**PROMPT:**
From the entries below, transcribe exactly the lines between the line holding "- flipface inventor" and the line holding "All of these things", inclusive; skip all other lines.
···
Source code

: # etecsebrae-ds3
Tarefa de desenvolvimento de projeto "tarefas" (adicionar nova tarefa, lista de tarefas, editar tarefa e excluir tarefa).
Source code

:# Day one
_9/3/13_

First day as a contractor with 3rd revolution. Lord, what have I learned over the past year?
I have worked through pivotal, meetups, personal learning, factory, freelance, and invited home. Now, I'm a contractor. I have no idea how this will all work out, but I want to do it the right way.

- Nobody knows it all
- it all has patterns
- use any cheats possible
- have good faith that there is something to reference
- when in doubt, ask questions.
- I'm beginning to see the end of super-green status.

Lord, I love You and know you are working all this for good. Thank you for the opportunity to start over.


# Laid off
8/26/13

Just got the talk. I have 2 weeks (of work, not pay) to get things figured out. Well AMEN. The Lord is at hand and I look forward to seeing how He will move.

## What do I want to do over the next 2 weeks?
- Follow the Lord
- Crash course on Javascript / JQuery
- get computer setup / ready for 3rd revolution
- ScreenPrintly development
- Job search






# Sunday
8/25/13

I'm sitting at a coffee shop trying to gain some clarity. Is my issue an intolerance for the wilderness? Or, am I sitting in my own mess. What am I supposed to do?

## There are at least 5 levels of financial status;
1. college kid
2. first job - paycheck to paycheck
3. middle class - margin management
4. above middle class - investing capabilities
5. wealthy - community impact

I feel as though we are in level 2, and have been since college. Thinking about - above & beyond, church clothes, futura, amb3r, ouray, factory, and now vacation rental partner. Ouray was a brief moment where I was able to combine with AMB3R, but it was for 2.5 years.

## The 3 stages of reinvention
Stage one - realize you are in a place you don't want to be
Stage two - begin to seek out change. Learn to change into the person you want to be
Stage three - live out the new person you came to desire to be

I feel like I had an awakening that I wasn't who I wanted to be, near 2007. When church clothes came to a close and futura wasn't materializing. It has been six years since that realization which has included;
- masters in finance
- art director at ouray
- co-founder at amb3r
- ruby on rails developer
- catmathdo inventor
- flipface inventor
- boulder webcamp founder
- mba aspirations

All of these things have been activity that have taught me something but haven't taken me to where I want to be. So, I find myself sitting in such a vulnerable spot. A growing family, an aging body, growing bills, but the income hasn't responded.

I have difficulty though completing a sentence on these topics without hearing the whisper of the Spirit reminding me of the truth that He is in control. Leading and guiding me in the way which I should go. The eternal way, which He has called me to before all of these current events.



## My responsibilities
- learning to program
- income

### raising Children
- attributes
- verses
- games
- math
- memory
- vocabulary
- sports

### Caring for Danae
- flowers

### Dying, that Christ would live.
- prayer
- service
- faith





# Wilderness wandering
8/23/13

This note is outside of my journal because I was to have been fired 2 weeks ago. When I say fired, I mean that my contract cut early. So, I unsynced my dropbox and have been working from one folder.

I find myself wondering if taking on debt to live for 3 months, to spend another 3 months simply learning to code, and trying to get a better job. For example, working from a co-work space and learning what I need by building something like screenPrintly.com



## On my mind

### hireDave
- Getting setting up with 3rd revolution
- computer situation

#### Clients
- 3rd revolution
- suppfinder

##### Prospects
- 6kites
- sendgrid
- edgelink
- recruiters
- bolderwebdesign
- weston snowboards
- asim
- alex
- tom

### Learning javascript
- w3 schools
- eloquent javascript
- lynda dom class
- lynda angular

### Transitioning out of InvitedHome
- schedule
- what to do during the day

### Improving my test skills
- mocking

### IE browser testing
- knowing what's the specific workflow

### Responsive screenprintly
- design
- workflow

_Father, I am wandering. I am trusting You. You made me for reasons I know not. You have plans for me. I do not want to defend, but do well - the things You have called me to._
···
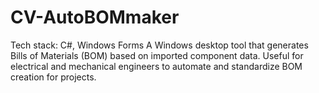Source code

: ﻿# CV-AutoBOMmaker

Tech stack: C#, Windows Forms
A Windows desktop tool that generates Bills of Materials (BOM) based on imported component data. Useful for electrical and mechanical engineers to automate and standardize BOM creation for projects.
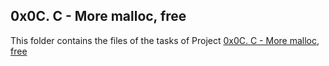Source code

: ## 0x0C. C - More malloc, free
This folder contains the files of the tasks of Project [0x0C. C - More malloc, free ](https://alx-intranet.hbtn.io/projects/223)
···
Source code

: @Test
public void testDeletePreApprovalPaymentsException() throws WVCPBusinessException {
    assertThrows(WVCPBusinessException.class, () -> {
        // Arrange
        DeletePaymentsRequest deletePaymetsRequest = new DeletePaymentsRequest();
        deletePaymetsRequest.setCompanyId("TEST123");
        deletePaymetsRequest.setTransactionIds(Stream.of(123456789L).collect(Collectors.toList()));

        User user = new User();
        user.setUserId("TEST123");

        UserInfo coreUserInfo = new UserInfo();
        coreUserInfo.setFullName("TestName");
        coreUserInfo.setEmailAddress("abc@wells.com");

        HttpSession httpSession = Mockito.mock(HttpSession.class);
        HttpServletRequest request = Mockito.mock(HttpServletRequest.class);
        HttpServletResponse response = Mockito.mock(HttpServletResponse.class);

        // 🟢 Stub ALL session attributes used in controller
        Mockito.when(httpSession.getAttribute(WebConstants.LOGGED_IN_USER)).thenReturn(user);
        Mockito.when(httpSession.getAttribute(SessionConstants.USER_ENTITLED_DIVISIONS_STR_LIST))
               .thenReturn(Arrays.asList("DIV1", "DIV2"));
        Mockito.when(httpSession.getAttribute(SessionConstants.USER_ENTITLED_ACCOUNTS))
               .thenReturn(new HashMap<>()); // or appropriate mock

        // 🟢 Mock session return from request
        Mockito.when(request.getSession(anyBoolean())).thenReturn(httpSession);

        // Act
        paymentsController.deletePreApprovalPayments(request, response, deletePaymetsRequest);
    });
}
···
**EXPECTED OUTPUT:**
- flipface inventor
- boulder webcamp founder
- mba aspirations

All of these things have been activity that have taught me something but haven't taken me to where I want to be. So, I find myself sitting in such a vulnerable spot. A growing family, an aging body, growing bills, but the income hasn't responded.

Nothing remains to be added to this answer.